Pria yang hanya lulus Sekolah Menengah Tingkat Pertama (SMP) ini terus membujuk Rudi, agar memiliki kedisiplinan dan inisiatif selama menjalani perawatan di rehabilitasi. Hal itu sangat penting, sebagai gambaran untuk memastikan apakah proses pemulihan yang sedang dijalani Rudi benar-benar telah menunjukan hasil signifikan atau belum. Bila belum, Rudi masih harus menjalani pengobatan lanjutan selama beberapa bulan kedepan.
Bagi Zulkifli, keluhan tentang mahalnya biaya rehabilitasi menjadi penyebab banyak pecandu yang direhab ditempat ini sering mangkir. Bukan cuma keluhan, terkadang kakek lima cucu ini harus berlapang dada mendapat omelan pasien yang keberatan atas kunjungannya.
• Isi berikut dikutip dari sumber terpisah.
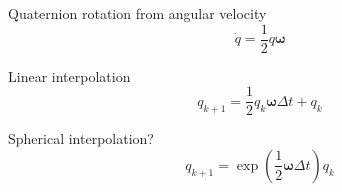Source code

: \documentclass{amsart}
\theoremstyle{definition}
\theoremstyle{remark}
\numberwithin{equation}{section}
\begin{document}
Quaternion rotation from angular velocity
\begin{equation}
  \dot{q} = \frac{1}{2} q\boldsymbol\omega
\end{equation}

Linear interpolation
\begin{equation}
  q_{k+1} = \frac{1}{2}q_k\boldsymbol\omega\Delta t + q_k 
\end{equation}

Spherical interpolation?
\begin{equation}
  q_{k+1} = \exp\left(\frac{1}{2} \boldsymbol\omega\Delta t\right)q_k
\end{equation}
\end{document}
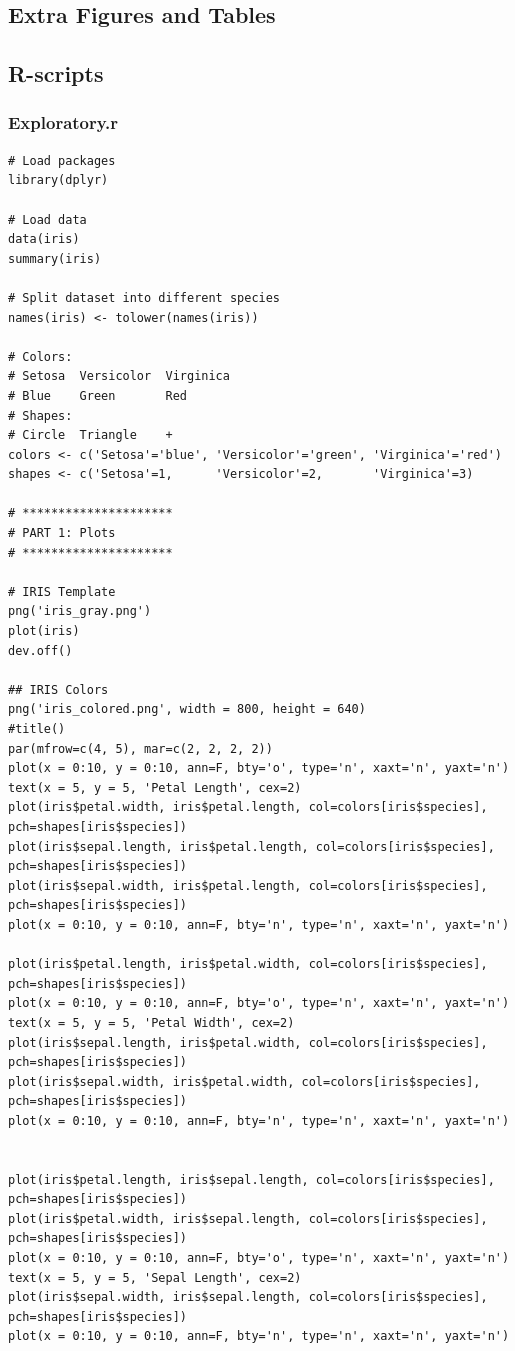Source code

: \documentclass{article}
\begin{document}
\subsection{Extra Figures and Tables} 
\subsection{R-scripts}
\subsubsection{Exploratory.r}

\begin{lstlisting}[style=R]
# Load packages
library(dplyr)

# Load data
data(iris)
summary(iris)

# Split dataset into different species
names(iris) <- tolower(names(iris))

# Colors:
# Setosa  Versicolor  Virginica
# Blue    Green       Red
# Shapes:
# Circle  Triangle    +
colors <- c('Setosa'='blue', 'Versicolor'='green', 'Virginica'='red')
shapes <- c('Setosa'=1,      'Versicolor'=2,       'Virginica'=3)

# *********************
# PART 1: Plots
# *********************

# IRIS Template
png('iris_gray.png')
plot(iris)
dev.off()

## IRIS Colors
png('iris_colored.png', width = 800, height = 640)
#title()
par(mfrow=c(4, 5), mar=c(2, 2, 2, 2))
plot(x = 0:10, y = 0:10, ann=F, bty='o', type='n', xaxt='n', yaxt='n')
text(x = 5, y = 5, 'Petal Length', cex=2)
plot(iris$petal.width, iris$petal.length, col=colors[iris$species], pch=shapes[iris$species])
plot(iris$sepal.length, iris$petal.length, col=colors[iris$species], pch=shapes[iris$species])
plot(iris$sepal.width, iris$petal.length, col=colors[iris$species], pch=shapes[iris$species])
plot(x = 0:10, y = 0:10, ann=F, bty='n', type='n', xaxt='n', yaxt='n')

plot(iris$petal.length, iris$petal.width, col=colors[iris$species], pch=shapes[iris$species])
plot(x = 0:10, y = 0:10, ann=F, bty='o', type='n', xaxt='n', yaxt='n')
text(x = 5, y = 5, 'Petal Width', cex=2)
plot(iris$sepal.length, iris$petal.width, col=colors[iris$species], pch=shapes[iris$species])
plot(iris$sepal.width, iris$petal.width, col=colors[iris$species], pch=shapes[iris$species])
plot(x = 0:10, y = 0:10, ann=F, bty='n', type='n', xaxt='n', yaxt='n')


plot(iris$petal.length, iris$sepal.length, col=colors[iris$species], pch=shapes[iris$species])
plot(iris$petal.width, iris$sepal.length, col=colors[iris$species], pch=shapes[iris$species])
plot(x = 0:10, y = 0:10, ann=F, bty='o', type='n', xaxt='n', yaxt='n')
text(x = 5, y = 5, 'Sepal Length', cex=2)
plot(iris$sepal.width, iris$sepal.length, col=colors[iris$species], pch=shapes[iris$species])
plot(x = 0:10, y = 0:10, ann=F, bty='n', type='n', xaxt='n', yaxt='n')


\end{lstlisting}
\end{document}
"Kadang kala, kalau saya berkunjung ke rumahnya, pasien lebih galak!” kata Zulkifli.
Ketika dirinya menanyakan langsung ke pasien, kenapa tidak mau datang ke tempat rehab lagi? Pasien tersebut mengatakan, “Emangnya bapak yang merasakan? Saya yang ngerasain,”ujar seorang pasien seperti dituturkan Zul.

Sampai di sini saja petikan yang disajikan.